━━━━━ Given records ━━━━━
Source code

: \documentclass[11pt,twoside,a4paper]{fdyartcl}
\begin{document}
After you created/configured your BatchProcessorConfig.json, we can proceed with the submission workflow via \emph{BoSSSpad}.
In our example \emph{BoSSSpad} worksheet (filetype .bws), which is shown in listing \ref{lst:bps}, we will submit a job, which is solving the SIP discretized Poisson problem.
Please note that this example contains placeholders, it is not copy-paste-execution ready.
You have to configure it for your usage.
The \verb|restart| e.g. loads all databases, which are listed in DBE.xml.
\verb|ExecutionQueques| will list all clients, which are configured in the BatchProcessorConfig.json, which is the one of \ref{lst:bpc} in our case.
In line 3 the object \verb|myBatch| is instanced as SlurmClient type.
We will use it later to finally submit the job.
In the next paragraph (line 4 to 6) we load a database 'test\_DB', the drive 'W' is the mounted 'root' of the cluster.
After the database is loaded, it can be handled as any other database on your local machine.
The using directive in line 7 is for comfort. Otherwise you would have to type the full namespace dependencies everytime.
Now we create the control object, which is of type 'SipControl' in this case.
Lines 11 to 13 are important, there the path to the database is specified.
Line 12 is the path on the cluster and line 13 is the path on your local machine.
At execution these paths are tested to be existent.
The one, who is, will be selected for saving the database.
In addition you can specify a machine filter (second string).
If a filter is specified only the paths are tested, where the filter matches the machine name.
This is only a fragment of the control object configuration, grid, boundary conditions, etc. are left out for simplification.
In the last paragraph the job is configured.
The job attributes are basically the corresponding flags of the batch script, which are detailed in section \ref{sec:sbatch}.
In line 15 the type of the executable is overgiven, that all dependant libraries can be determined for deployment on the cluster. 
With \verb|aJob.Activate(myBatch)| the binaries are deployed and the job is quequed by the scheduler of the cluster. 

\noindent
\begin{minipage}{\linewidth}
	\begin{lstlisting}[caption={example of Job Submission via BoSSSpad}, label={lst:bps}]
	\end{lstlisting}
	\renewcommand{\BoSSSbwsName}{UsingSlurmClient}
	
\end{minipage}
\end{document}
━━━━━
● **Task goal**: Once the records have been read, print them all again exactly.

● **Response**:
Source code

: \documentclass[11pt,twoside,a4paper]{fdyartcl}
\begin{document}
After you created/configured your BatchProcessorConfig.json, we can proceed with the submission workflow via \emph{BoSSSpad}.
In our example \emph{BoSSSpad} worksheet (filetype .bws), which is shown in listing \ref{lst:bps}, we will submit a job, which is solving the SIP discretized Poisson problem.
Please note that this example contains placeholders, it is not copy-paste-execution ready.
You have to configure it for your usage.
The \verb|restart| e.g. loads all databases, which are listed in DBE.xml.
\verb|ExecutionQueques| will list all clients, which are configured in the BatchProcessorConfig.json, which is the one of \ref{lst:bpc} in our case.
In line 3 the object \verb|myBatch| is instanced as SlurmClient type.
We will use it later to finally submit the job.
In the next paragraph (line 4 to 6) we load a database 'test\_DB', the drive 'W' is the mounted 'root' of the cluster.
After the database is loaded, it can be handled as any other database on your local machine.
The using directive in line 7 is for comfort. Otherwise you would have to type the full namespace dependencies everytime.
Now we create the control object, which is of type 'SipControl' in this case.
Lines 11 to 13 are important, there the path to the database is specified.
Line 12 is the path on the cluster and line 13 is the path on your local machine.
At execution these paths are tested to be existent.
The one, who is, will be selected for saving the database.
In addition you can specify a machine filter (second string).
If a filter is specified only the paths are tested, where the filter matches the machine name.
This is only a fragment of the control object configuration, grid, boundary conditions, etc. are left out for simplification.
In the last paragraph the job is configured.
The job attributes are basically the corresponding flags of the batch script, which are detailed in section \ref{sec:sbatch}.
In line 15 the type of the executable is overgiven, that all dependant libraries can be determined for deployment on the cluster. 
With \verb|aJob.Activate(myBatch)| the binaries are deployed and the job is quequed by the scheduler of the cluster. 

\noindent
\begin{minipage}{\linewidth}
	\begin{lstlisting}[caption={example of Job Submission via BoSSSpad}, label={lst:bps}]
	\end{lstlisting}
	\renewcommand{\BoSSSbwsName}{UsingSlurmClient}
	
\end{minipage}
\end{document}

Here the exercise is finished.